O nosso povo, por norma, sempre pautou pela imbecilidade e por uma moral de plástico. Sempre fomos incapazes de lutar pelos nossos direitos. É nossa característica profunda e intrínseca cruzar os braços, vergar os ombros e deixar andar. Enquanto a opressão destes que nos (des)governam não mexer com os nossos brandos costumes, não atacar as nossas regalias miseráveis e ridículas, jamais ergueremos o punho contra o caos que se instalou no país.
Somos demasiadamente egoístas para abdicar do nosso conforto e sair à rua para protestar. Os tumultos dos passados 5 de Fevereiro e 1 de Setembro não nos deixam mentir. Quem saiu à rua e protestou contra o custo de vida? Foi o gueto. A cidade de cimento – onde reside quem vive folgadamente – ficou pregada aos televisores e às redes sociais a emitir opiniões sobre a greve e sobre os grevistas. Ninguém partiu um vidro ou atirou uma pedra na cidade de cimento. Tudo o que aconteceu foi por obra e graça do gueto.
Observamos impávidos e serenos a luta dos madgermanes e pensamos que não é nada que nos diga respeito. Os funcionários da G4S também lutaram pelos seus direitos e nós não fizemos nada. Os desmobilizados de guerra continuam a ser maltratados, enxovalhados e ridicularizados nas Terças-feiras e nós continuamos a engravidar o silêncio.
No caso da morte brutal de Emídio Macie a cidade voltou a falar escondida num teclado. Pediu justiça, mas foi incapaz sequer de promover uma marcha de protesto com destino à embaixada sul-africana ali na Julius Nyerere, o reduto do conforto do Maputo que bebe whisky velho e fala de pobreza.
Pouco tempo depois da morte de Macie, a polícia moçambicana tirou a vida de Alfredo Tivane e o gueto protestou. Exigiu justiça e até tentou fazê-la com as próprias mãos. O gueto só parou diante dos tiros da polícia e do gás lacrimogéneo. A cidade, como sempre, assistiu do seu camarote VIP o protesto e, mais uma vez, emitiu opiniões sobre o sucedido.

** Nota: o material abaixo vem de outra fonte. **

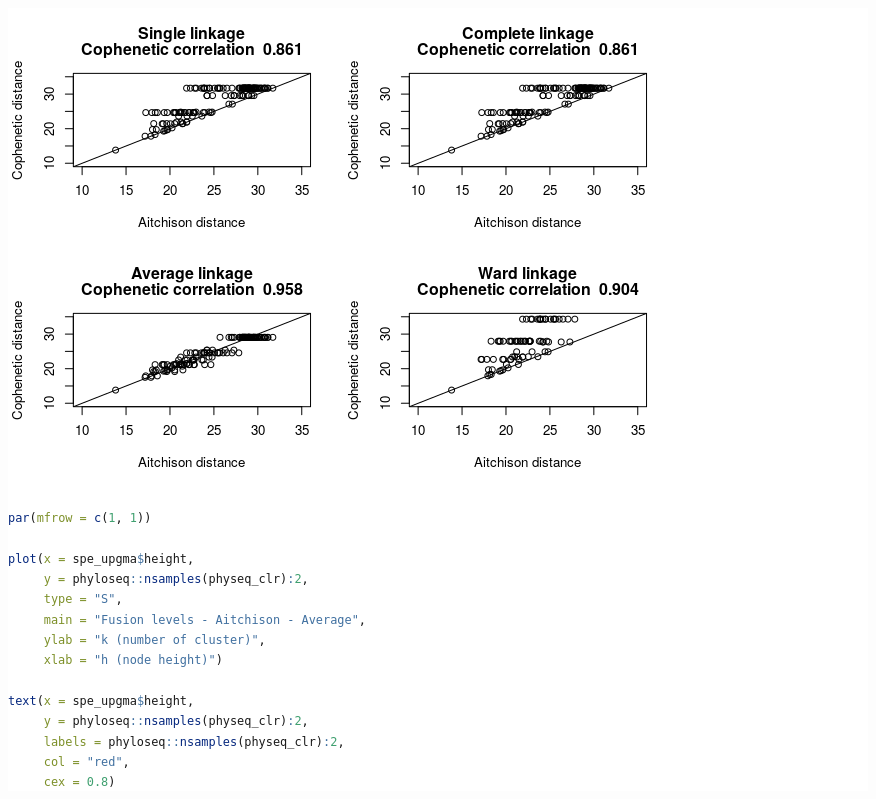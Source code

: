 ![](ADM2023tuto2V1_files/figure-gfm/unnamed-chunk-30-1.png)

``` r
par(mfrow = c(1, 1))

plot(x = spe_upgma$height,
     y = phyloseq::nsamples(physeq_clr):2,
     type = "S",
     main = "Fusion levels - Aitchison - Average",
     ylab = "k (number of cluster)",
     xlab = "h (node height)")

text(x = spe_upgma$height,
     y = phyloseq::nsamples(physeq_clr):2,
     labels = phyloseq::nsamples(physeq_clr):2,
     col = "red",
     cex = 0.8)
```
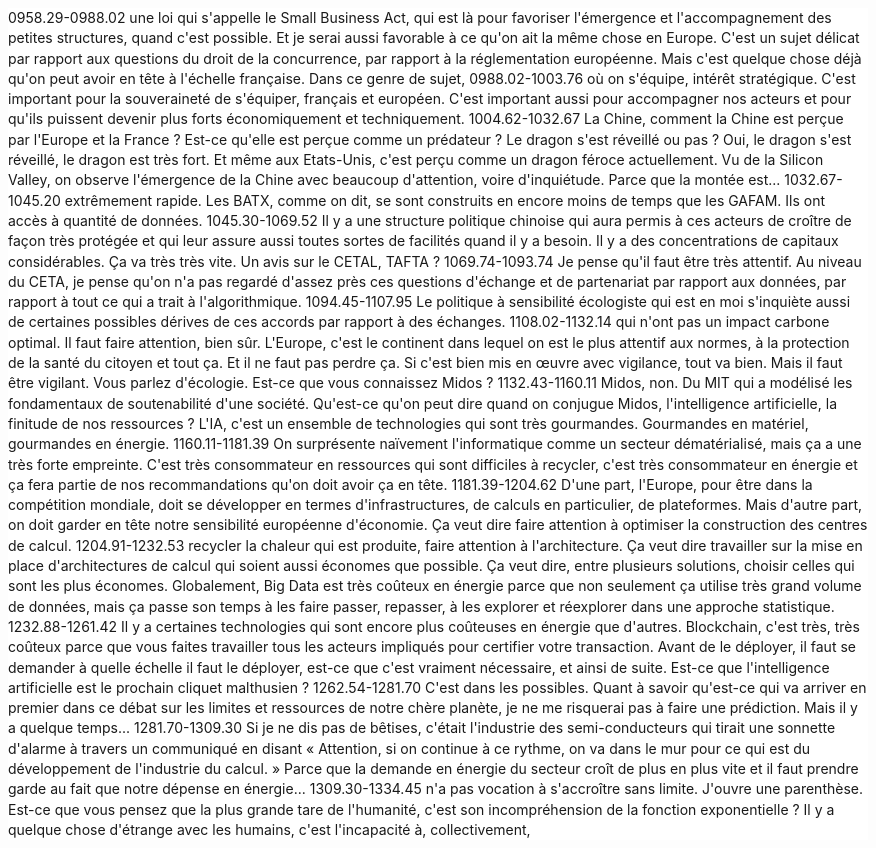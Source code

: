 0958.29-0988.02   une loi qui s'appelle le Small Business Act, qui est là pour favoriser l'émergence et l'accompagnement des petites structures, quand c'est possible. Et je serai aussi favorable à ce qu'on ait la même chose en Europe. C'est un sujet délicat par rapport aux questions du droit de la concurrence, par rapport à la réglementation européenne. Mais c'est quelque chose déjà qu'on peut avoir en tête à l'échelle française. Dans ce genre de sujet,
0988.02-1003.76   où on s'équipe, intérêt stratégique. C'est important pour la souveraineté de s'équiper, français et européen. C'est important aussi pour accompagner nos acteurs et pour qu'ils puissent devenir plus forts économiquement et techniquement.
1004.62-1032.67   La Chine, comment la Chine est perçue par l'Europe et la France ? Est-ce qu'elle est perçue comme un prédateur ? Le dragon s'est réveillé ou pas ? Oui, le dragon s'est réveillé, le dragon est très fort. Et même aux Etats-Unis, c'est perçu comme un dragon féroce actuellement. Vu de la Silicon Valley, on observe l'émergence de la Chine avec beaucoup d'attention, voire d'inquiétude. Parce que la montée est...
1032.67-1045.20   extrêmement rapide. Les BATX, comme on dit, se sont construits en encore moins de temps que les GAFAM. Ils ont accès à quantité de données.
1045.30-1069.52   Il y a une structure politique chinoise qui aura permis à ces acteurs de croître de façon très protégée et qui leur assure aussi toutes sortes de facilités quand il y a besoin. Il y a des concentrations de capitaux considérables. Ça va très très vite. Un avis sur le CETAL, TAFTA ?
1069.74-1093.74   Je pense qu'il faut être très attentif. Au niveau du CETA, je pense qu'on n'a pas regardé d'assez près ces questions d'échange et de partenariat par rapport aux données, par rapport à tout ce qui a trait à l'algorithmique.
1094.45-1107.95   Le politique à sensibilité écologiste qui est en moi s'inquiète aussi de certaines possibles dérives de ces accords par rapport à des échanges.
1108.02-1132.14   qui n'ont pas un impact carbone optimal. Il faut faire attention, bien sûr. L'Europe, c'est le continent dans lequel on est le plus attentif aux normes, à la protection de la santé du citoyen et tout ça. Et il ne faut pas perdre ça. Si c'est bien mis en œuvre avec vigilance, tout va bien. Mais il faut être vigilant. Vous parlez d'écologie. Est-ce que vous connaissez Midos ?
1132.43-1160.11   Midos, non. Du MIT qui a modélisé les fondamentaux de soutenabilité d'une société. Qu'est-ce qu'on peut dire quand on conjugue Midos, l'intelligence artificielle, la finitude de nos ressources ? L'IA, c'est un ensemble de technologies qui sont très gourmandes. Gourmandes en matériel, gourmandes en énergie.
1160.11-1181.39   On surprésente naïvement l'informatique comme un secteur dématérialisé, mais ça a une très forte empreinte. C'est très consommateur en ressources qui sont difficiles à recycler, c'est très consommateur en énergie et ça fera partie de nos recommandations qu'on doit avoir ça en tête.
1181.39-1204.62   D'une part, l'Europe, pour être dans la compétition mondiale, doit se développer en termes d'infrastructures, de calculs en particulier, de plateformes. Mais d'autre part, on doit garder en tête notre sensibilité européenne d'économie. Ça veut dire faire attention à optimiser la construction des centres de calcul.
1204.91-1232.53   recycler la chaleur qui est produite, faire attention à l'architecture. Ça veut dire travailler sur la mise en place d'architectures de calcul qui soient aussi économes que possible. Ça veut dire, entre plusieurs solutions, choisir celles qui sont les plus économes. Globalement, Big Data est très coûteux en énergie parce que non seulement ça utilise très grand volume de données, mais ça passe son temps à les faire passer, repasser, à les explorer et réexplorer dans une approche statistique.
1232.88-1261.42   Il y a certaines technologies qui sont encore plus coûteuses en énergie que d'autres. Blockchain, c'est très, très coûteux parce que vous faites travailler tous les acteurs impliqués pour certifier votre transaction. Avant de le déployer, il faut se demander à quelle échelle il faut le déployer, est-ce que c'est vraiment nécessaire, et ainsi de suite. Est-ce que l'intelligence artificielle est le prochain cliquet malthusien ?
1262.54-1281.70   C'est dans les possibles. Quant à savoir qu'est-ce qui va arriver en premier dans ce débat sur les limites et ressources de notre chère planète, je ne me risquerai pas à faire une prédiction. Mais il y a quelque temps...
1281.70-1309.30   Si je ne dis pas de bêtises, c'était l'industrie des semi-conducteurs qui tirait une sonnette d'alarme à travers un communiqué en disant « Attention, si on continue à ce rythme, on va dans le mur pour ce qui est du développement de l'industrie du calcul. » Parce que la demande en énergie du secteur croît de plus en plus vite et il faut prendre garde au fait que notre dépense en énergie...
1309.30-1334.45   n'a pas vocation à s'accroître sans limite. J'ouvre une parenthèse. Est-ce que vous pensez que la plus grande tare de l'humanité, c'est son incompréhension de la fonction exponentielle ? Il y a quelque chose d'étrange avec les humains, c'est l'incapacité à, collectivement,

Os acontecimentos dos últimos meses provam que só o gueto, porque realmente sofre com o transporte, a ausência de justiça e o custo de vida, pretende criar um país melhor e luta por isso. O gueto materializa as suas frustrações e tenta impor uma nova ordem. Contudo, esbarra na complacência da cidade e nas armas da FIR.
A cidade tem de deixar de ser cobarde e apoiar a luta dos irmãos da periferia. Nenhum whisky e nenhuma espécie de conforto são dignos quando a opressão abraça eloquentemente os demais.